### Assignment
Look for "Herzschlages" in the listing below. Gather each line that contains it.

□ □ □

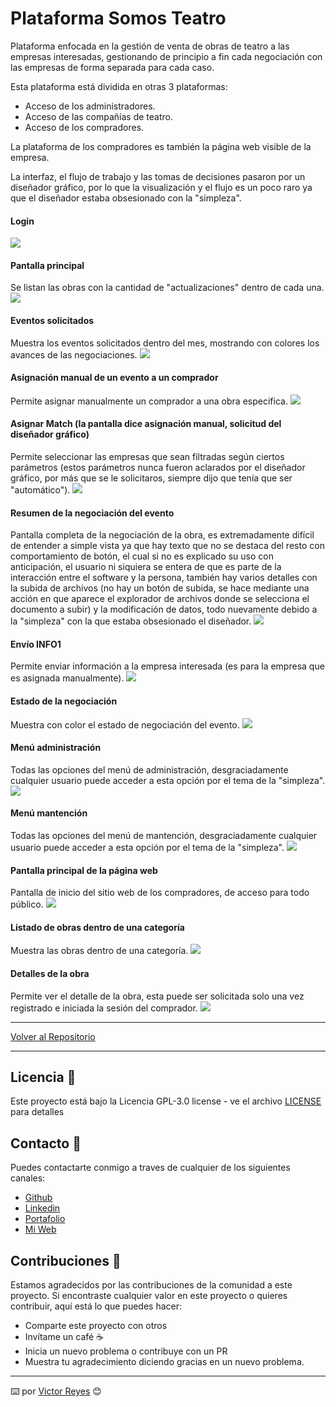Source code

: # Plataforma Somos Teatro
Plataforma enfocada en la gestión de venta de obras de teatro a las empresas interesadas, gestionando de principio a fin cada negociación con las empresas de forma separada para cada caso.

Esta plataforma está dividida en otras 3 plataformas:
- Acceso de los administradores.
- Acceso de las compañías de teatro.
- Acceso de los compradores.

La plataforma de los compradores es también la página web visible de la empresa.

La interfaz, el flujo de trabajo y las tomas de decisiones pasaron por un diseñador gráfico, por lo que la visualización y el flujo es un poco raro ya que el diseñador estaba obsesionado con la "simpleza".

#### Login
<img src='https://raw.githubusercontent.com/tenshi98/Trabajo_Imagenes/main/Plataforma%20Somos%20Teatro/src/img_1.jpg' />

#### Pantalla principal
Se listan las obras con la cantidad de "actualizaciones" dentro de cada una.
<img src='https://raw.githubusercontent.com/tenshi98/Trabajo_Imagenes/main/Plataforma%20Somos%20Teatro/src/img_2.jpg' />

#### Eventos solicitados
Muestra los eventos solicitados dentro del mes, mostrando con colores los avances de las negociaciones.
<img src='https://raw.githubusercontent.com/tenshi98/Trabajo_Imagenes/main/Plataforma%20Somos%20Teatro/src/img_3.jpg' />

#### Asignación manual de un evento a un comprador
Permite asignar manualmente un comprador a una obra especifica.
<img src='https://raw.githubusercontent.com/tenshi98/Trabajo_Imagenes/main/Plataforma%20Somos%20Teatro/src/img_4.jpg' />

#### Asignar Match (la pantalla dice asignación manual, solicitud del diseñador gráfico)
Permite seleccionar las empresas que sean filtradas según ciertos parámetros (estos parámetros nunca fueron aclarados por el diseñador gráfico, por más que se le solicitaros, siempre dijo que tenía que ser "automático").
<img src='https://raw.githubusercontent.com/tenshi98/Trabajo_Imagenes/main/Plataforma%20Somos%20Teatro/src/img_5.jpg' />

#### Resumen de la negociación del evento
Pantalla completa de la negociación de la obra, es extremadamente difícil de entender a simple vista ya que hay texto que no se destaca del resto con comportamiento de botón, el cual si no es explicado su uso con anticipación, el usuario ni siquiera se entera de que es parte de la interacción entre el software y la persona, también hay varios detalles con la subida de archivos (no hay un botón de subida, se hace mediante una acción en que aparece el explorador de archivos donde se selecciona el documento a subir) y la modificación de datos, todo nuevamente debido a la "simpleza" con la que estaba obsesionado el diseñador.
<img src='https://raw.githubusercontent.com/tenshi98/Trabajo_Imagenes/main/Plataforma%20Somos%20Teatro/src/img_6.jpg' />

#### Envío INFO1
Permite enviar información a la empresa interesada (es para la empresa que es asignada manualmente).
<img src='https://raw.githubusercontent.com/tenshi98/Trabajo_Imagenes/main/Plataforma%20Somos%20Teatro/src/img_7.jpg' />

#### Estado de la negociación
Muestra con color el estado de negociación del evento.
<img src='https://raw.githubusercontent.com/tenshi98/Trabajo_Imagenes/main/Plataforma%20Somos%20Teatro/src/img_8.jpg' />

#### Menú administración
Todas las opciones del menú de administración, desgraciadamente cualquier usuario puede acceder a esta opción por el tema de la "simpleza".
<img src='https://raw.githubusercontent.com/tenshi98/Trabajo_Imagenes/main/Plataforma%20Somos%20Teatro/src/img_9.jpg' />

#### Menú mantención
Todas las opciones del menú de mantención, desgraciadamente cualquier usuario puede acceder a esta opción por el tema de la "simpleza".
<img src='https://raw.githubusercontent.com/tenshi98/Trabajo_Imagenes/main/Plataforma%20Somos%20Teatro/src/img_10.jpg' />

#### Pantalla principal de la página web
Pantalla de inicio del sitio web de los compradores, de acceso para todo público.
<img src='https://raw.githubusercontent.com/tenshi98/Trabajo_Imagenes/main/Plataforma%20Somos%20Teatro/src/img_11.jpg' />

#### Listado de obras dentro de una categoría
Muestra las obras dentro de una categoría.
<img src='https://raw.githubusercontent.com/tenshi98/Trabajo_Imagenes/main/Plataforma%20Somos%20Teatro/src/img_12.jpg' />

#### Detalles de la obra
Permite ver el detalle de la obra, esta puede ser solicitada solo una vez registrado e iniciada la sesión del comprador.
<img src='https://raw.githubusercontent.com/tenshi98/Trabajo_Imagenes/main/Plataforma%20Somos%20Teatro/src/img_13.jpg' />

---

[Volver al Repositorio](https://github.com/tenshi98/Trabajo_Imagenes/)

---

## Licencia 📄
Este proyecto está bajo la Licencia GPL-3.0 license - ve el archivo [LICENSE](LICENSE) para detalles

## Contacto 📖
Puedes contactarte conmigo a traves de cualquier de los siguientes canales:
- [Github](https://github.com/tenshi98)
- [Linkedin](https://www.linkedin.com/in/victor-reyes-galvez/)
- [Portafolio](https://tenshi98.github.io/portafolio/)
- [Mi Web](https://web.digitalcreations.cl/)

## Contribuciones 🎁
Estamos agradecidos por las contribuciones de la comunidad a este proyecto. Si encontraste cualquier valor en este proyecto o quieres contribuir, aquí está lo que puedes hacer:

- Comparte este proyecto con otros
- Invítame un café ☕
- Inicia un nuevo problema o contribuye con un PR
- Muestra tu agradecimiento diciendo gracias en un nuevo problema.

---

⌨️ por [Victor Reyes](https://github.com/tenshi98) 😊
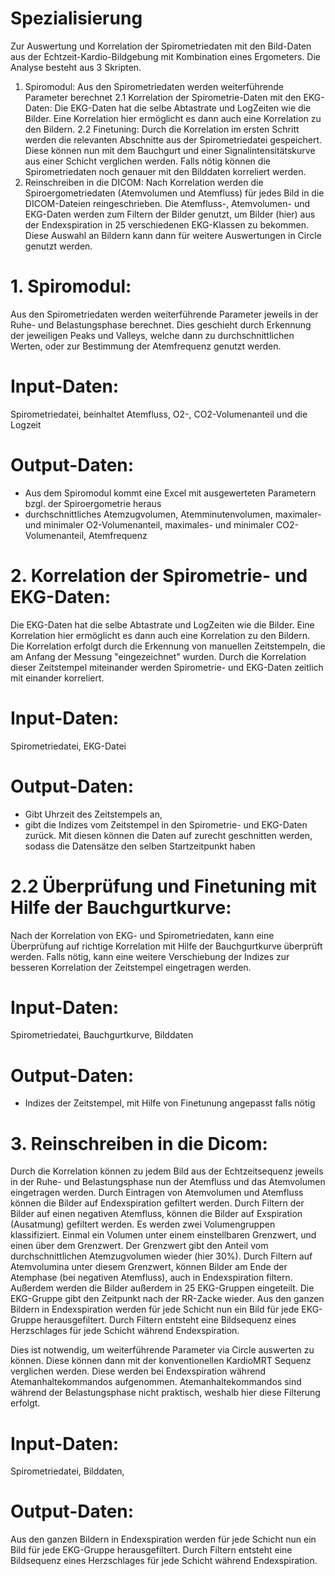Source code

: # Spezialisierung
Zur Auswertung und Korrelation der Spirometriedaten mit den Bild-Daten aus der Echtzeit-Kardio-Bildgebung mit Kombination eines Ergometers. Die Analyse besteht aus 3 Skripten.
1. Spiromodul: Aus den Spirometriedaten werden weiterführende Parameter berechnet
2.1 Korrelation der Spirometrie-Daten mit den EKG-Daten: Die EKG-Daten hat die selbe Abtastrate und LogZeiten wie die Bilder. Eine Korrelation hier ermöglicht es dann auch eine Korrelation zu den Bildern.
2.2 Finetuning: Durch die Korrelation im ersten Schritt werden die relevanten Abschnitte aus der Spirometriedatei gespeichert. Diese können nun mit dem Bauchgurt und einer Signalintensitätskurve aus einer Schicht verglichen werden. Falls nötig können die Spirometriedaten noch genauer mit den Bilddaten korreliert werden.
3. Reinschreiben in die DICOM: Nach Korrelation werden die Spiroergometriedaten (Atemvolumen und Atemfluss) für jedes Bild in die DICOM-Dateien reingeschrieben. Die Atemfluss-, Atemvolumen- und EKG-Daten werden zum Filtern der Bilder genutzt, um Bilder (hier) aus der Endexspiration in 25 verschiedenen EKG-Klassen zu bekommen. Diese Auswahl an Bildern kann dann für weitere Auswertungen in Circle genutzt werden.

# 1. Spiromodul:
Aus den Spirometriedaten werden weiterführende Parameter jeweils in der Ruhe- und Belastungsphase berechnet. Dies geschieht durch Erkennung der jeweiligen Peaks und Valleys, welche dann zu durchschnittlichen Werten, oder zur Bestimmung der Atemfrequenz genutzt werden. 
# Input-Daten:
Spirometriedatei, beinhaltet Atemfluss, O2-, CO2-Volumenanteil und die Logzeit

# Output-Daten:
- Aus dem Spiromodul kommt eine Excel mit ausgewerteten Parametern bzgl. der Spiroergometrie heraus
- durchschnittliches Atemzugvolumen, Atemminutenvolumen, maximaler- und minimaler O2-Volumenanteil, maximales- und minimaler CO2-Volumenanteil, Atemfrequenz

# 2. Korrelation der Spirometrie- und EKG-Daten:
Die EKG-Daten hat die selbe Abtastrate und LogZeiten wie die Bilder. Eine Korrelation hier ermöglicht es dann auch eine Korrelation zu den Bildern. Die Korrelation erfolgt durch die Erkennung von manuellen Zeitstempeln, die am Anfang der Messung "eingezeichnet" wurden. Durch die Korrelation dieser Zeitstempel miteinander werden Spirometrie- und EKG-Daten zeitlich mit einander korreliert.

# Input-Daten:
Spirometriedatei, EKG-Datei

# Output-Daten:
- Gibt Uhrzeit des Zeitstempels an,
- gibt die Indizes vom Zeitstempel in den Spirometrie- und EKG-Daten zurück. Mit diesen können die Daten auf zurecht geschnitten werden, sodass die Datensätze den selben Startzeitpunkt haben

# 2.2 Überprüfung und Finetuning mit Hilfe der Bauchgurtkurve:
Nach der Korrelation von EKG- und Spirometriedaten, kann eine Überprüfung auf richtige Korrelation mit Hilfe der Bauchgurtkurve überprüft werden. Falls nötig, kann eine weitere Verschiebung der Indizes zur besseren Korrelation der Zeitstempel eingetragen werden.

# Input-Daten:
Spirometriedatei, Bauchgurtkurve, Bilddaten

# Output-Daten:
- Indizes der Zeitstempel, mit Hilfe von Finetunung angepasst falls nötig

# 3. Reinschreiben in die Dicom:
Durch die Korrelation können zu jedem Bild aus der Echtzeitsequenz jeweils in der Ruhe- und Belastungsphase nun der Atemfluss und das Atemvolumen eingetragen werden. Durch Eintragen von Atemvolumen und Atemfluss können die Bilder auf Endexspiration gefiltert werden.
Durch Filtern der Bilder auf einen negativen Atemfluss, können die Bilder auf Exspiration (Ausatmung) gefiltert werden.
Es werden zwei Volumengruppen klassifiziert. Einmal ein Volumen unter einem einstellbaren Grenzwert, und einen über dem Grenzwert. Der Grenzwert gibt den Anteil vom durchschnittlichen Atemzugvolumen wieder (hier 30%).
Durch Filtern auf Atemvolumina unter diesem Grenzwert, können Bilder am Ende der Atemphase (bei negativen Atemfluss), auch in Endexspiration filtern.
Außerdem werden die Bilder außerdem in 25 EKG-Gruppen eingeteilt. Die EKG-Gruppe gibt den Zeitpunkt nach der RR-Zacke wieder. Aus den ganzen Bildern in Endexspiration werden für jede Schicht nun ein Bild für jede EKG-Gruppe herausgefiltert. Durch Filtern entsteht eine Bildsequenz eines Herzschlages für jede Schicht während Endexspiration.

Dies ist notwendig, um weiterführende Parameter via Circle auswerten zu können. Diese können dann mit der konventionellen KardioMRT Sequenz verglichen werden. Diese werden bei Endexspiration während Atemanhaltekommandos aufgenommen. Atemanhaltekommandos sind während der Belastungsphase nicht praktisch, weshalb hier diese Filterung erfolgt.

# Input-Daten:
Spirometriedatei, Bilddaten, 

# Output-Daten:
Aus den ganzen Bildern in Endexspiration werden für jede Schicht nun ein Bild für jede EKG-Gruppe herausgefiltert. Durch Filtern entsteht eine Bildsequenz eines Herzschlages für jede Schicht während Endexspiration.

□ □ □

### Written answer
Außerdem werden die Bilder außerdem in 25 EKG-Gruppen eingeteilt. Die EKG-Gruppe gibt den Zeitpunkt nach der RR-Zacke wieder. Aus den ganzen Bildern in Endexspiration werden für jede Schicht nun ein Bild für jede EKG-Gruppe herausgefiltert. Durch Filtern entsteht eine Bildsequenz eines Herzschlages für jede Schicht während Endexspiration.
Aus den ganzen Bildern in Endexspiration werden für jede Schicht nun ein Bild für jede EKG-Gruppe herausgefiltert. Durch Filtern entsteht eine Bildsequenz eines Herzschlages für jede Schicht während Endexspiration.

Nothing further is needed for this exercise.